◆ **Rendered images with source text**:
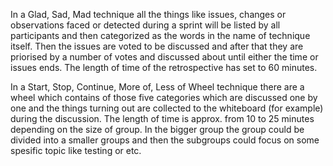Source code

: In a Glad, Sad, Mad technique all the things like issues, changes or observations faced or detected during a sprint will be listed by all participants and then categorized as the words in the name of technique itself. Then the issues are voted to be discussed and after that they are priorised by a number of votes and discussed about until either the time or issues ends. The length of time of the retrospective has set to 60 minutes. 

In a Start, Stop, Continue, More of, Less of Wheel technique there are a wheel which contains of those five categories which are discussed one by one and the things turning out are collected to the whiteboard (for example) during the discussion. The length of time is approx. from 10 to 25 minutes depending on the size of group. In the bigger group the group could be divided into a smaller groups and then the subgroups could focus on some spesific topic like testing or etc. 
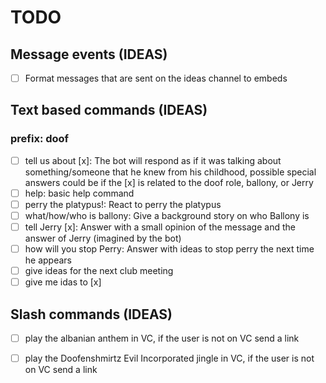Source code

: # TODO

## Message events (IDEAS)

- [ ] Format messages that are sent on the ideas channel to embeds

## Text based commands (IDEAS)

### prefix: doof

- [ ] tell us about [x]: The bot will respond as if it was talking about something/someone that he knew from his childhood, possible special answers could be if the [x] is related to the doof role, ballony, or Jerry
- [ ] help: basic help command
- [ ] perry the platypus!: React to perry the platypus
- [ ] what/how/who is ballony: Give a background story on who Ballony is
- [ ] tell Jerry [x]: Answer with a small opinion of the message and the answer of Jerry (imagined by the bot)
- [ ] how will you stop Perry: Answer with ideas to stop perry the next time he appears
- [ ] give ideas for the next club meeting
- [ ] give me idas to [x]

## Slash commands (IDEAS)

- [ ] play the albanian anthem in VC, if the user is not on VC send a link
- [ ] play the Doofenshmirtz Evil Incorporated jingle in VC, if the user is not on VC send a link

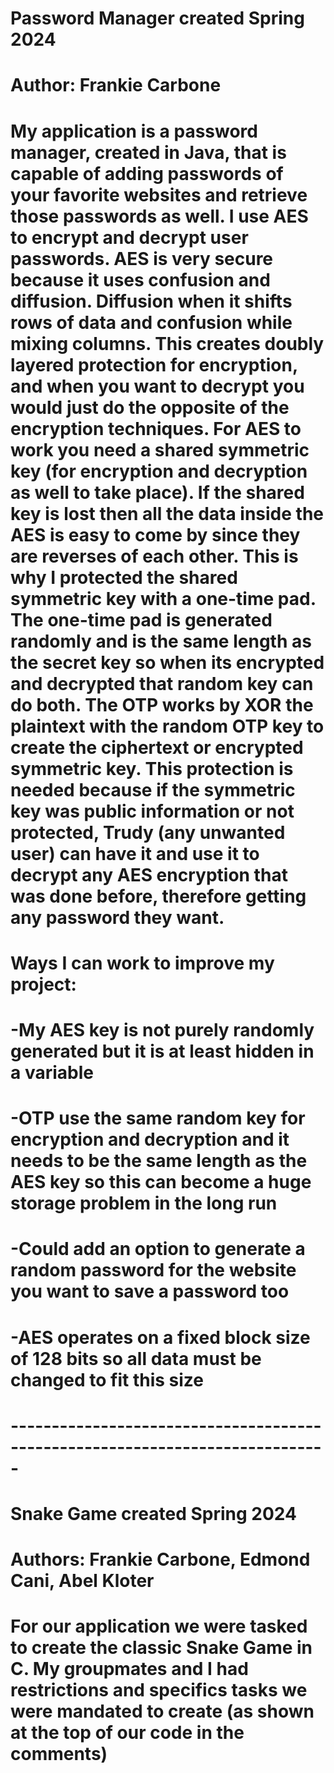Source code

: # Password Manager created Spring 2024
# Author: Frankie Carbone

# My application is a password manager, created in Java, that is capable of adding passwords of your favorite websites and retrieve those passwords as well. I use AES to encrypt and decrypt user passwords. AES is very secure because it uses confusion and diffusion. Diffusion when it shifts rows of data and confusion while mixing columns. This creates doubly layered protection for encryption, and when you want to decrypt you would just do the opposite of the encryption techniques. For AES to work you need a shared symmetric key (for encryption and decryption as well to take place). If the shared key is lost then all the data inside the AES is easy to come by since they are reverses of each other. This is why I protected the shared symmetric key with a one-time pad. The one-time pad is generated randomly and is the same length as the secret key so when its encrypted and decrypted that random key can do both. The OTP works by XOR the plaintext with the random OTP key to create the ciphertext or encrypted symmetric key. This protection is needed because if the symmetric key was public information or not protected, Trudy (any unwanted user) can have it and use it to decrypt any AES encryption that was done before, therefore getting any password they want. 

# Ways I can work to improve my project:
# -My AES key is not purely randomly generated but it is at least hidden in a variable​
#  -OTP use the same random key for encryption and decryption and it needs to be the same length as the AES key so this can become a huge storage problem in the long run​
#  -Could add an option to generate a random password for the website you want to save a password too​
#  -AES operates on a fixed block size of 128 bits so all data must be changed to fit this size​

# -----------------------------------------------------------------------------

# Snake Game created Spring 2024
# Authors: Frankie Carbone, Edmond Cani, Abel Kloter

# For our application we were tasked to create the classic Snake Game in C. My groupmates and I had restrictions and specifics tasks we were mandated to create (as shown at the top of our code in the comments)
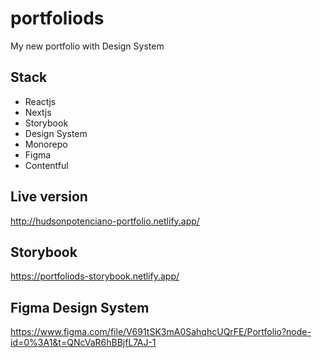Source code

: # portfoliods
My new portfolio with Design System

## Stack
* Reactjs
* Nextjs
* Storybook
* Design System
* Monorepo
* Figma
* Contentful

## Live version
http://hudsonpotenciano-portfolio.netlify.app/

## Storybook 
https://portfoliods-storybook.netlify.app/

## Figma Design System
https://www.figma.com/file/V691tSK3mA0SahqhcUQrFE/Portfolio?node-id=0%3A1&t=QNcVaR6hBBjfL7AJ-1
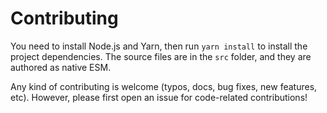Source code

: # Contributing

You need to install Node.js and Yarn, then run `yarn install` to install the project dependencies. The source files are in the `src` folder, and they are authored as native ESM.

Any kind of contributing is welcome (typos, docs, bug fixes, new features, etc). However, please first open an issue for code-related contributions!

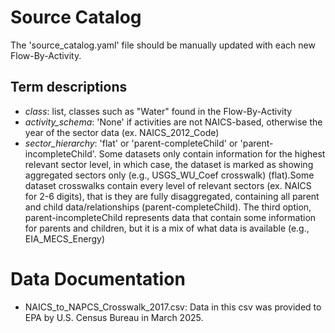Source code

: # Source Catalog
The 'source_catalog.yaml' file should be manually updated with each new
Flow-By-Activity.

## Term descriptions
- _class_: list, classes such as "Water" found in the Flow-By-Activity
- _activity_schema_: 'None' if activities are not NAICS-based, 
  otherwise the year of the sector data (ex. NAICS_2012_Code)
- _sector_hierarchy_: 'flat' or 'parent-completeChild' or 
  'parent-incompleteChild'. Some datasets only contain information for the 
  highest relevant sector level, in which case, the dataset is marked as showing 
  aggregated sectors only (e.g., USGS_WU_Coef crosswalk) (flat).Some dataset 
  crosswalks contain every level of relevant sectors (ex. NAICS for 2-6 
  digits), that is they are fully disaggregated, containing all parent and 
  child data/relationships (parent-completeChild). The third option, 
  parent-incompleteChild represents data that contain some information for 
  parents and children, but it is a mix of what data is available (e.g., 
  EIA_MECS_Energy)

# Data Documentation
- NAICS_to_NAPCS_Crosswalk_2017.csv: Data in this csv was provided to EPA by U.S. Census Bureau in March 2025. 
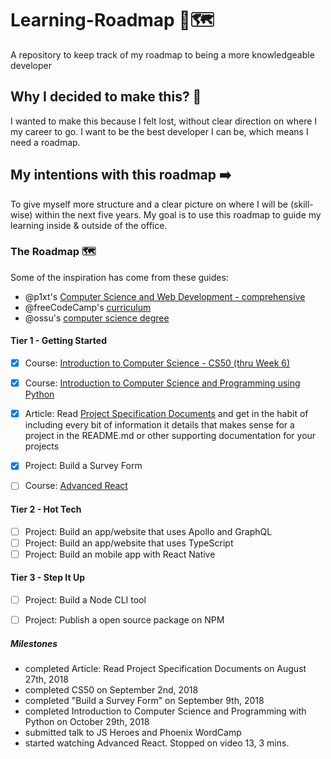 # Learning-Roadmap 📖🗺
A repository to keep track of my roadmap to being a more knowledgeable developer

## Why I decided to make this? 🤔
I wanted to make this because I felt lost, without clear direction on where I my career to go. I want to be the best developer I can be, which means I need a roadmap.

## My intentions with this roadmap ➡️
To give myself more structure and a clear picture on where I will be (skill-wise) within the next five years. My goal is to use this roadmap to guide my learning inside & outside of the office.

### The Roadmap 🗺 
Some of the inspiration has come from these guides:
- @p1xt's [Computer Science and Web Development - comprehensive](https://github.com/P1xt/p1xt-guides/blob/master/cs-wd.md)
- @freeCodeCamp's [curriculum](https://learn.freecodecamp.org/)
- @ossu's [computer science degree](https://github.com/ossu/computer-science)

#### Tier 1 - Getting Started 

* [X] Course: [Introduction to Computer Science - CS50 (thru Week 6)](https://www.edx.org/course/introduction-computer-science-harvardx-cs50x#!)
* [X] Course: [Introduction to Computer Science and Programming using Python](https://www.edx.org/course/introduction-computer-science-mitx-6-00-1x-10)
* [X] Article: Read [Project Specification Documents](http://www.pixelearth.net/pages/project-specification) and get in the habit of including every bit of information it details that makes sense for a project in the README.md or other supporting documentation for your projects
* [X] Project: Build a Survey Form
* [ ] Course: [Advanced React](https://advancedreact.com/)


#### Tier 2 - Hot Tech

* [ ] Project: Build an app/website that uses Apollo and GraphQL
* [ ] Project: Build an app/website that uses TypeScript
* [ ] Project: Build an mobile app with React Native

#### Tier 3 - Step It Up

* [ ] Project: Build a Node CLI tool
* [ ] Project: Publish a open source package on NPM


##### Milestones 
- completed Article: Read Project Specification Documents on August 27th, 2018
- completed CS50 on September 2nd, 2018
- completed "Build a Survey Form" on September 9th, 2018
- completed Introduction to Computer Science and Programming with Python on October 29th, 2018
- submitted talk to JS Heroes and Phoenix WordCamp
- started watching Advanced React. Stopped on video 13, 3 mins.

◆ **Exercise**:
Your answer must be an exact copy of the records, minus any pictures.

◆ **Solution to the exercise**:
Source code

: In a Glad, Sad, Mad technique all the things like issues, changes or observations faced or detected during a sprint will be listed by all participants and then categorized as the words in the name of technique itself. Then the issues are voted to be discussed and after that they are priorised by a number of votes and discussed about until either the time or issues ends. The length of time of the retrospective has set to 60 minutes. 

In a Start, Stop, Continue, More of, Less of Wheel technique there are a wheel which contains of those five categories which are discussed one by one and the things turning out are collected to the whiteboard (for example) during the discussion. The length of time is approx. from 10 to 25 minutes depending on the size of group. In the bigger group the group could be divided into a smaller groups and then the subgroups could focus on some spesific topic like testing or etc. 
Source code

: # TODO

## Message events (IDEAS)

- [ ] Format messages that are sent on the ideas channel to embeds

## Text based commands (IDEAS)

### prefix: doof

- [ ] tell us about [x]: The bot will respond as if it was talking about something/someone that he knew from his childhood, possible special answers could be if the [x] is related to the doof role, ballony, or Jerry
- [ ] help: basic help command
- [ ] perry the platypus!: React to perry the platypus
- [ ] what/how/who is ballony: Give a background story on who Ballony is
- [ ] tell Jerry [x]: Answer with a small opinion of the message and the answer of Jerry (imagined by the bot)
- [ ] how will you stop Perry: Answer with ideas to stop perry the next time he appears
- [ ] give ideas for the next club meeting
- [ ] give me idas to [x]

## Slash commands (IDEAS)

- [ ] play the albanian anthem in VC, if the user is not on VC send a link
- [ ] play the Doofenshmirtz Evil Incorporated jingle in VC, if the user is not on VC send a link

Source code

: # Password Manager created Spring 2024
# Author: Frankie Carbone

# My application is a password manager, created in Java, that is capable of adding passwords of your favorite websites and retrieve those passwords as well. I use AES to encrypt and decrypt user passwords. AES is very secure because it uses confusion and diffusion. Diffusion when it shifts rows of data and confusion while mixing columns. This creates doubly layered protection for encryption, and when you want to decrypt you would just do the opposite of the encryption techniques. For AES to work you need a shared symmetric key (for encryption and decryption as well to take place). If the shared key is lost then all the data inside the AES is easy to come by since they are reverses of each other. This is why I protected the shared symmetric key with a one-time pad. The one-time pad is generated randomly and is the same length as the secret key so when its encrypted and decrypted that random key can do both. The OTP works by XOR the plaintext with the random OTP key to create the ciphertext or encrypted symmetric key. This protection is needed because if the symmetric key was public information or not protected, Trudy (any unwanted user) can have it and use it to decrypt any AES encryption that was done before, therefore getting any password they want. 

# Ways I can work to improve my project:
# -My AES key is not purely randomly generated but it is at least hidden in a variable​
#  -OTP use the same random key for encryption and decryption and it needs to be the same length as the AES key so this can become a huge storage problem in the long run​
#  -Could add an option to generate a random password for the website you want to save a password too​
#  -AES operates on a fixed block size of 128 bits so all data must be changed to fit this size​

# -----------------------------------------------------------------------------

# Snake Game created Spring 2024
# Authors: Frankie Carbone, Edmond Cani, Abel Kloter

# For our application we were tasked to create the classic Snake Game in C. My groupmates and I had restrictions and specifics tasks we were mandated to create (as shown at the top of our code in the comments)
Source code

: # portfoliods
My new portfolio with Design System

## Stack
* Reactjs
* Nextjs
* Storybook
* Design System
* Monorepo
* Figma
* Contentful

## Live version
http://hudsonpotenciano-portfolio.netlify.app/

## Storybook 
https://portfoliods-storybook.netlify.app/

## Figma Design System
https://www.figma.com/file/V691tSK3mA0SahqhcUQrFE/Portfolio?node-id=0%3A1&t=QNcVaR6hBBjfL7AJ-1
Source code

: # Contributing

You need to install Node.js and Yarn, then run `yarn install` to install the project dependencies. The source files are in the `src` folder, and they are authored as native ESM.

Any kind of contributing is welcome (typos, docs, bug fixes, new features, etc). However, please first open an issue for code-related contributions!

Source code

: # Source Catalog
The 'source_catalog.yaml' file should be manually updated with each new
Flow-By-Activity.

## Term descriptions
- _class_: list, classes such as "Water" found in the Flow-By-Activity
- _activity_schema_: 'None' if activities are not NAICS-based, 
  otherwise the year of the sector data (ex. NAICS_2012_Code)
- _sector_hierarchy_: 'flat' or 'parent-completeChild' or 
  'parent-incompleteChild'. Some datasets only contain information for the 
  highest relevant sector level, in which case, the dataset is marked as showing 
  aggregated sectors only (e.g., USGS_WU_Coef crosswalk) (flat).Some dataset 
  crosswalks contain every level of relevant sectors (ex. NAICS for 2-6 
  digits), that is they are fully disaggregated, containing all parent and 
  child data/relationships (parent-completeChild). The third option, 
  parent-incompleteChild represents data that contain some information for 
  parents and children, but it is a mix of what data is available (e.g., 
  EIA_MECS_Energy)

# Data Documentation
- NAICS_to_NAPCS_Crosswalk_2017.csv: Data in this csv was provided to EPA by U.S. Census Bureau in March 2025. 
 # Learning-Roadmap 📖🗺
A repository to keep track of my roadmap to being a more knowledgeable developer

## Why I decided to make this? 🤔
I wanted to make this because I felt lost, without clear direction on where I my career to go. I want to be the best developer I can be, which means I need a roadmap.

## My intentions with this roadmap ➡️
To give myself more structure and a clear picture on where I will be (skill-wise) within the next five years. My goal is to use this roadmap to guide my learning inside & outside of the office.

### The Roadmap 🗺 
Some of the inspiration has come from these guides:
- @p1xt's [Computer Science and Web Development - comprehensive](https://github.com/P1xt/p1xt-guides/blob/master/cs-wd.md)
- @freeCodeCamp's [curriculum](https://learn.freecodecamp.org/)
- @ossu's [computer science degree](https://github.com/ossu/computer-science)

#### Tier 1 - Getting Started 

* [X] Course: [Introduction to Computer Science - CS50 (thru Week 6)](https://www.edx.org/course/introduction-computer-science-harvardx-cs50x#!)
* [X] Course: [Introduction to Computer Science and Programming using Python](https://www.edx.org/course/introduction-computer-science-mitx-6-00-1x-10)
* [X] Article: Read [Project Specification Documents](http://www.pixelearth.net/pages/project-specification) and get in the habit of including every bit of information it details that makes sense for a project in the README.md or other supporting documentation for your projects
* [X] Project: Build a Survey Form
* [ ] Course: [Advanced React](https://advancedreact.com/)


#### Tier 2 - Hot Tech

* [ ] Project: Build an app/website that uses Apollo and GraphQL
* [ ] Project: Build an app/website that uses TypeScript
* [ ] Project: Build an mobile app with React Native

#### Tier 3 - Step It Up

* [ ] Project: Build a Node CLI tool
* [ ] Project: Publish a open source package on NPM


##### Milestones 
- completed Article: Read Project Specification Documents on August 27th, 2018
- completed CS50 on September 2nd, 2018
- completed "Build a Survey Form" on September 9th, 2018
- completed Introduction to Computer Science and Programming with Python on October 29th, 2018
- submitted talk to JS Heroes and Phoenix WordCamp
- started watching Advanced React. Stopped on video 13, 3 mins.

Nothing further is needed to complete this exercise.